◆ **TASK DIRECTIONS**
Every entry that follows should be reproduced exactly.

━━━━━ STUDY MATERIAL

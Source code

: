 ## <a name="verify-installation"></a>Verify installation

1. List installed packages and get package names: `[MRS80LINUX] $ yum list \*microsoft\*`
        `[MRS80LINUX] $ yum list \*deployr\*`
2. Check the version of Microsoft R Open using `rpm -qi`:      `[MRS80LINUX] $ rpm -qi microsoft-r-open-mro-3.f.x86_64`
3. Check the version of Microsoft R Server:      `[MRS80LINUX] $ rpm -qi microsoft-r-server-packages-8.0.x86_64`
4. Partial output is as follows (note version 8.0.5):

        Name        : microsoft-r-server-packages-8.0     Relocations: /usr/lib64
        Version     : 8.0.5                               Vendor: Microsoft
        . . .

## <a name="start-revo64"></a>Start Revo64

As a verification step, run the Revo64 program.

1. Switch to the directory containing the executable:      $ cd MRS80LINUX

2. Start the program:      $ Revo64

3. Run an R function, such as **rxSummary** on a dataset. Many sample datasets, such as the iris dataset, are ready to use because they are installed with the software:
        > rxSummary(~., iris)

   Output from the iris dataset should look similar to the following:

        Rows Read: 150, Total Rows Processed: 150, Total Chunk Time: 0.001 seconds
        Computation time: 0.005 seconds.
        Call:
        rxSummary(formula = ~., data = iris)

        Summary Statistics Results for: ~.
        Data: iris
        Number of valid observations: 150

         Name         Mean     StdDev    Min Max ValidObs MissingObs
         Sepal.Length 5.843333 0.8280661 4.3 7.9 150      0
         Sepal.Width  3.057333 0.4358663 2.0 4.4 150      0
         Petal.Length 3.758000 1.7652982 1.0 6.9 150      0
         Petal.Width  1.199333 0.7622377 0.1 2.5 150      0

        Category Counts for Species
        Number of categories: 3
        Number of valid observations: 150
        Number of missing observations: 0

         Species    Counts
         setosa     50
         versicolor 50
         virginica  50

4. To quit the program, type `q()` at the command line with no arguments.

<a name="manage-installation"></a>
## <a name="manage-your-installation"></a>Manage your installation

━━━━━━━━━━

◆ **TASK SOLUTION**
Source code

: ## <a name="verify-installation"></a>Verify installation

1. List installed packages and get package names: `[MRS80LINUX] $ yum list \*microsoft\*`
        `[MRS80LINUX] $ yum list \*deployr\*`
2. Check the version of Microsoft R Open using `rpm -qi`:      `[MRS80LINUX] $ rpm -qi microsoft-r-open-mro-3.f.x86_64`
3. Check the version of Microsoft R Server:      `[MRS80LINUX] $ rpm -qi microsoft-r-server-packages-8.0.x86_64`
4. Partial output is as follows (note version 8.0.5):

        Name        : microsoft-r-server-packages-8.0     Relocations: /usr/lib64
        Version     : 8.0.5                               Vendor: Microsoft
        . . .

## <a name="start-revo64"></a>Start Revo64

As a verification step, run the Revo64 program.

1. Switch to the directory containing the executable:      $ cd MRS80LINUX

2. Start the program:      $ Revo64

3. Run an R function, such as **rxSummary** on a dataset. Many sample datasets, such as the iris dataset, are ready to use because they are installed with the software:
        > rxSummary(~., iris)

   Output from the iris dataset should look similar to the following:

        Rows Read: 150, Total Rows Processed: 150, Total Chunk Time: 0.001 seconds
        Computation time: 0.005 seconds.
        Call:
        rxSummary(formula = ~., data = iris)

        Summary Statistics Results for: ~.
        Data: iris
        Number of valid observations: 150

         Name         Mean     StdDev    Min Max ValidObs MissingObs
         Sepal.Length 5.843333 0.8280661 4.3 7.9 150      0
         Sepal.Width  3.057333 0.4358663 2.0 4.4 150      0
         Petal.Length 3.758000 1.7652982 1.0 6.9 150      0
         Petal.Width  1.199333 0.7622377 0.1 2.5 150      0

        Category Counts for Species
        Number of categories: 3
        Number of valid observations: 150
        Number of missing observations: 0

         Species    Counts
         setosa     50
         versicolor 50
         virginica  50

4. To quit the program, type `q()` at the command line with no arguments.

<a name="manage-installation"></a>
## <a name="manage-your-installation"></a>Manage your installation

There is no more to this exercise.